Plain-text document sources
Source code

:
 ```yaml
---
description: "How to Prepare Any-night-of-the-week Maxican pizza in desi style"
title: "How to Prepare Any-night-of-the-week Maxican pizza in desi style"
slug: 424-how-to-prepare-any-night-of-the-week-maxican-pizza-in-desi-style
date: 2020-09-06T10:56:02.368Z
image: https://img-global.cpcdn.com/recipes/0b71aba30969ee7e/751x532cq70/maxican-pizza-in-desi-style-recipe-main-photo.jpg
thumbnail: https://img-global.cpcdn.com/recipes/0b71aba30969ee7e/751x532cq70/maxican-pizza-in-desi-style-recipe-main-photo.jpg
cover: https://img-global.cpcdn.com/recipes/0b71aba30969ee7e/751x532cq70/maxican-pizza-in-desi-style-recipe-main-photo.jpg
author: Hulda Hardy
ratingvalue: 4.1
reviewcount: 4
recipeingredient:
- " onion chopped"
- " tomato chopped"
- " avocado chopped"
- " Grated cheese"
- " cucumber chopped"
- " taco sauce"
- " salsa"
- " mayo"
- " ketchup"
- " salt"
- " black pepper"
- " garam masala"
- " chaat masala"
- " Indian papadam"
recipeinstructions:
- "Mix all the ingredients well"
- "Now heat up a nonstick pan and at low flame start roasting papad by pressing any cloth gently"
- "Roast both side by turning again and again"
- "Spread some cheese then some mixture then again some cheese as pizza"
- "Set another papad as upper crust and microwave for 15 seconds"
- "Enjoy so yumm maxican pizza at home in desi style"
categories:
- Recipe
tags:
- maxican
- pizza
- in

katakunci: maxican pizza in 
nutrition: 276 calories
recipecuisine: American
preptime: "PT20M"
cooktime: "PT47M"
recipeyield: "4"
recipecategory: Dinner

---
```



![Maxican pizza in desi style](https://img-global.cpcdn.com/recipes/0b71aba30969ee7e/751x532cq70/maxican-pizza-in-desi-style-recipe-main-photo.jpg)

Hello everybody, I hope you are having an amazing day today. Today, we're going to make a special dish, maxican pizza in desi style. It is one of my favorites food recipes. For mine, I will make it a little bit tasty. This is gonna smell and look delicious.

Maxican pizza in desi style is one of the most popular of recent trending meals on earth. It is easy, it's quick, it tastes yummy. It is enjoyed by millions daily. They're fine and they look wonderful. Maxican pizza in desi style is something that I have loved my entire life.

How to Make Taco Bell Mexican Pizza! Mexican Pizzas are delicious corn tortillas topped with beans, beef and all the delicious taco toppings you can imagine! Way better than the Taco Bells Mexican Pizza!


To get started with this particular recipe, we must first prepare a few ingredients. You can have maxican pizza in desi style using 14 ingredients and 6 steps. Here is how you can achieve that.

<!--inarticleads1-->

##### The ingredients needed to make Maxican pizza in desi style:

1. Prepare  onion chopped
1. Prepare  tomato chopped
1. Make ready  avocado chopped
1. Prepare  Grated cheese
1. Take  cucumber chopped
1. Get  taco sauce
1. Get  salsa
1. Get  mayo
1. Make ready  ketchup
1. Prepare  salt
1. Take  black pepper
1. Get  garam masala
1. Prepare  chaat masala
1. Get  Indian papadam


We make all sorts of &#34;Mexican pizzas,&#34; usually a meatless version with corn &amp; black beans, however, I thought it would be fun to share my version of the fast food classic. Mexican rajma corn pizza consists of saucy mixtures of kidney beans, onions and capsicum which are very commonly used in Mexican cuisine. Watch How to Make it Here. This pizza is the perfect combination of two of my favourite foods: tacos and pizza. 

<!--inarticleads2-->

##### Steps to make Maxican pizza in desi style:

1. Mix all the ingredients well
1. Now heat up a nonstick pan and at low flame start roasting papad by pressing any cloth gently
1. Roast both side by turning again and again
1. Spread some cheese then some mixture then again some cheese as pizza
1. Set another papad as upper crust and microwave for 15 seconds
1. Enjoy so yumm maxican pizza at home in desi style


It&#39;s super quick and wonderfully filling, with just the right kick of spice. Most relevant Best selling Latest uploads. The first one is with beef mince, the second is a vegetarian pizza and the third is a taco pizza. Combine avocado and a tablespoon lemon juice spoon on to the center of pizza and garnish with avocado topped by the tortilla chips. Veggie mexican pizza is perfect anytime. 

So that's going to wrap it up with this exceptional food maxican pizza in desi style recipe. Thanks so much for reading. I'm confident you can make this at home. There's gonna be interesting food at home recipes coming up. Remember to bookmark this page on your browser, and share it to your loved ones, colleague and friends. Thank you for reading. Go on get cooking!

Task description:
Could you set down every record exactly as given?

Exercise output:
Source code

:
 ```yaml
---
description: "How to Prepare Any-night-of-the-week Maxican pizza in desi style"
title: "How to Prepare Any-night-of-the-week Maxican pizza in desi style"
slug: 424-how-to-prepare-any-night-of-the-week-maxican-pizza-in-desi-style
date: 2020-09-06T10:56:02.368Z
image: https://img-global.cpcdn.com/recipes/0b71aba30969ee7e/751x532cq70/maxican-pizza-in-desi-style-recipe-main-photo.jpg
thumbnail: https://img-global.cpcdn.com/recipes/0b71aba30969ee7e/751x532cq70/maxican-pizza-in-desi-style-recipe-main-photo.jpg
cover: https://img-global.cpcdn.com/recipes/0b71aba30969ee7e/751x532cq70/maxican-pizza-in-desi-style-recipe-main-photo.jpg
author: Hulda Hardy
ratingvalue: 4.1
reviewcount: 4
recipeingredient:
- " onion chopped"
- " tomato chopped"
- " avocado chopped"
- " Grated cheese"
- " cucumber chopped"
- " taco sauce"
- " salsa"
- " mayo"
- " ketchup"
- " salt"
- " black pepper"
- " garam masala"
- " chaat masala"
- " Indian papadam"
recipeinstructions:
- "Mix all the ingredients well"
- "Now heat up a nonstick pan and at low flame start roasting papad by pressing any cloth gently"
- "Roast both side by turning again and again"
- "Spread some cheese then some mixture then again some cheese as pizza"
- "Set another papad as upper crust and microwave for 15 seconds"
- "Enjoy so yumm maxican pizza at home in desi style"
categories:
- Recipe
tags:
- maxican
- pizza
- in

katakunci: maxican pizza in 
nutrition: 276 calories
recipecuisine: American
preptime: "PT20M"
cooktime: "PT47M"
recipeyield: "4"
recipecategory: Dinner

---
```



![Maxican pizza in desi style](https://img-global.cpcdn.com/recipes/0b71aba30969ee7e/751x532cq70/maxican-pizza-in-desi-style-recipe-main-photo.jpg)

Hello everybody, I hope you are having an amazing day today. Today, we're going to make a special dish, maxican pizza in desi style. It is one of my favorites food recipes. For mine, I will make it a little bit tasty. This is gonna smell and look delicious.

Maxican pizza in desi style is one of the most popular of recent trending meals on earth. It is easy, it's quick, it tastes yummy. It is enjoyed by millions daily. They're fine and they look wonderful. Maxican pizza in desi style is something that I have loved my entire life.

How to Make Taco Bell Mexican Pizza! Mexican Pizzas are delicious corn tortillas topped with beans, beef and all the delicious taco toppings you can imagine! Way better than the Taco Bells Mexican Pizza!


To get started with this particular recipe, we must first prepare a few ingredients. You can have maxican pizza in desi style using 14 ingredients and 6 steps. Here is how you can achieve that.

<!--inarticleads1-->

##### The ingredients needed to make Maxican pizza in desi style:

1. Prepare  onion chopped
1. Prepare  tomato chopped
1. Make ready  avocado chopped
1. Prepare  Grated cheese
1. Take  cucumber chopped
1. Get  taco sauce
1. Get  salsa
1. Get  mayo
1. Make ready  ketchup
1. Prepare  salt
1. Take  black pepper
1. Get  garam masala
1. Prepare  chaat masala
1. Get  Indian papadam


We make all sorts of &#34;Mexican pizzas,&#34; usually a meatless version with corn &amp; black beans, however, I thought it would be fun to share my version of the fast food classic. Mexican rajma corn pizza consists of saucy mixtures of kidney beans, onions and capsicum which are very commonly used in Mexican cuisine. Watch How to Make it Here. This pizza is the perfect combination of two of my favourite foods: tacos and pizza. 

<!--inarticleads2-->

##### Steps to make Maxican pizza in desi style:

1. Mix all the ingredients well
1. Now heat up a nonstick pan and at low flame start roasting papad by pressing any cloth gently
1. Roast both side by turning again and again
1. Spread some cheese then some mixture then again some cheese as pizza
1. Set another papad as upper crust and microwave for 15 seconds
1. Enjoy so yumm maxican pizza at home in desi style


It&#39;s super quick and wonderfully filling, with just the right kick of spice. Most relevant Best selling Latest uploads. The first one is with beef mince, the second is a vegetarian pizza and the third is a taco pizza. Combine avocado and a tablespoon lemon juice spoon on to the center of pizza and garnish with avocado topped by the tortilla chips. Veggie mexican pizza is perfect anytime. 

So that's going to wrap it up with this exceptional food maxican pizza in desi style recipe. Thanks so much for reading. I'm confident you can make this at home. There's gonna be interesting food at home recipes coming up. Remember to bookmark this page on your browser, and share it to your loved ones, colleague and friends. Thank you for reading. Go on get cooking!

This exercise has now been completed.